Mariella Moccia, segretaria provinciale del PD (foto La Voce Vercellese)
Il caso della lista unica accende il dibattito politico
VERCELLI – La notizia della lista unica per il rinnovo del Consiglio Provinciale ha fatto discutere fin dal primo momento. Una compagine che riunisce esponenti del centrodestra e del Partito Democratico, destinata ad accompagnare verso una sostanziale rielezione il presidente uscente Davide Gilardino, ha inevitabilmente acceso il dibattito politico.
Ed è soltanto dopo che la composizione della lista è diventata di dominio pubblico che la Segreteria provinciale del Partito Democratico Vercelli Valsesia ha diffuso una nota per spiegare le ragioni della propria scelta.
Una tempistica che inevitabilmente alimenta interrogativi.
LE RASSICURAZIONI: “FAREMO OPPOSIZIONE E CONTROLLEREMO”
Nel comunicato, il PD rivendica la decisione di partecipare alla lista unica sostenendo che si tratta di una scelta finalizzata a garantire la presenza di due propri rappresentanti all’interno del Consiglio Provinciale, senza rinunciare alla propria identità politica.
La segreteria rassicura iscritti ed elettori, affermando che il Partito Democratico continuerà a svolgere il proprio ruolo di opposizione, precisando che la lista unica non rappresenta un accordo politico di lungo periodo ma uno strumento per esercitare un controllo sull’attività dell’ente e contribuire alle decisioni riguardanti strade, scuole e trasporti.
IL RITARDO DEL COMUNICATO APRE DEGLI INTERROGATIVI
Una spiegazione che, però, arriva soltanto dopo che la notizia della lista condivisa con Fratelli d’Italia, Lega, Forza Italia e amministratori civici era già circolata, provocando malumori anche all’interno dello stesso centrosinistra.
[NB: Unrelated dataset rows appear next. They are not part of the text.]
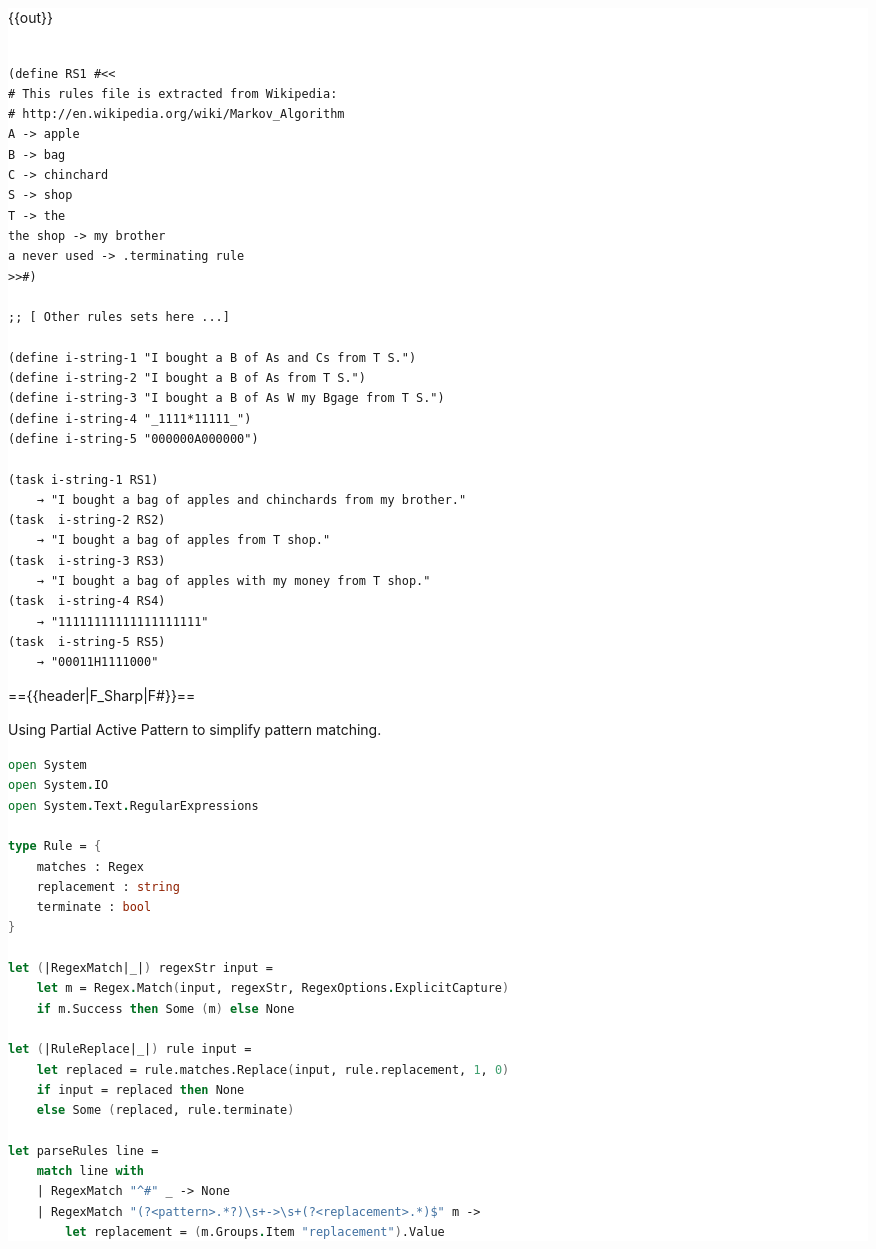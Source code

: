 {{out}}

```txt

(define RS1 #<<
# This rules file is extracted from Wikipedia:
# http://en.wikipedia.org/wiki/Markov_Algorithm
A -> apple
B -> bag
C -> chinchard
S -> shop
T -> the
the shop -> my brother
a never used -> .terminating rule
>>#)

;; [ Other rules sets here ...]

(define i-string-1 "I bought a B of As and Cs from T S.")
(define i-string-2 "I bought a B of As from T S.")
(define i-string-3 "I bought a B of As W my Bgage from T S.")
(define i-string-4 "_1111*11111_")
(define i-string-5 "000000A000000")

(task i-string-1 RS1)
    → "I bought a bag of apples and chinchards from my brother."
(task  i-string-2 RS2)
    → "I bought a bag of apples from T shop."
(task  i-string-3 RS3)
    → "I bought a bag of apples with my money from T shop."
(task  i-string-4 RS4)
    → "11111111111111111111"
(task  i-string-5 RS5)
    → "00011H1111000"

```


=={{header|F_Sharp|F#}}==
<p>Using Partial Active Pattern to simplify pattern matching.</p>

```fsharp
open System
open System.IO
open System.Text.RegularExpressions

type Rule = {
    matches : Regex
    replacement : string
    terminate : bool
}

let (|RegexMatch|_|) regexStr input =
    let m = Regex.Match(input, regexStr, RegexOptions.ExplicitCapture)
    if m.Success then Some (m) else None

let (|RuleReplace|_|) rule input =
    let replaced = rule.matches.Replace(input, rule.replacement, 1, 0)
    if input = replaced then None
    else Some (replaced, rule.terminate)

let parseRules line =
    match line with
    | RegexMatch "^#" _ -> None
    | RegexMatch "(?<pattern>.*?)\s+->\s+(?<replacement>.*)$" m ->
        let replacement = (m.Groups.Item "replacement").Value
```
Ed è proprio questo il punto che continua a far discutere.
Se il comunicato fosse stato diffuso contestualmente alla decisione politica, probabilmente avrebbe rappresentato la naturale illustrazione di una scelta certamente discutibile ma apertamente rivendicata.
Il fatto che le spiegazioni siano arrivate solo successivamente alla pubblicazione della notizia apre invece un interrogativo politico che difficilmente potrà essere ignorato.
Se la composizione della lista non fosse diventata pubblica in anticipo, il Partito Democratico avrebbe comunque sentito il bisogno di spiegare ai propri iscritti e ai propri elettori le ragioni della partecipazione a una lista insieme al centrodestra?
È una domanda che resta senza risposta, ma che inevitabilmente accompagna tutta questa vicenda.
Anche perché la questione non riguarda soltanto la presenza di due candidati democratici nella lista, ma il forte valore simbolico di una competizione nella quale, di fatto, maggioranza e opposizione siedono dalla stessa parte.
“IL PD MANTERRÁ AUTONOMIA, VALORI E IDENTITÁ”
La segreteria provinciale insiste sul fatto che il PD manterrà autonomia, valori e identità, parlando di una scelta compiuta nell’interesse del territorio.
Resta però evidente il cortocircuito politico che una parte dell’elettorato fatica a comprendere: da una parte si ribadisce il ruolo di opposizione alla guida della Provincia, dall’altra si partecipa alla medesima lista che sostiene l’attuale presidente.
Una contraddizione che il comunicato tenta di ricomporre, ma che continua ad alimentare interrogativi e perplessità ben oltre i confini del dibattito interno al Partito Democratico.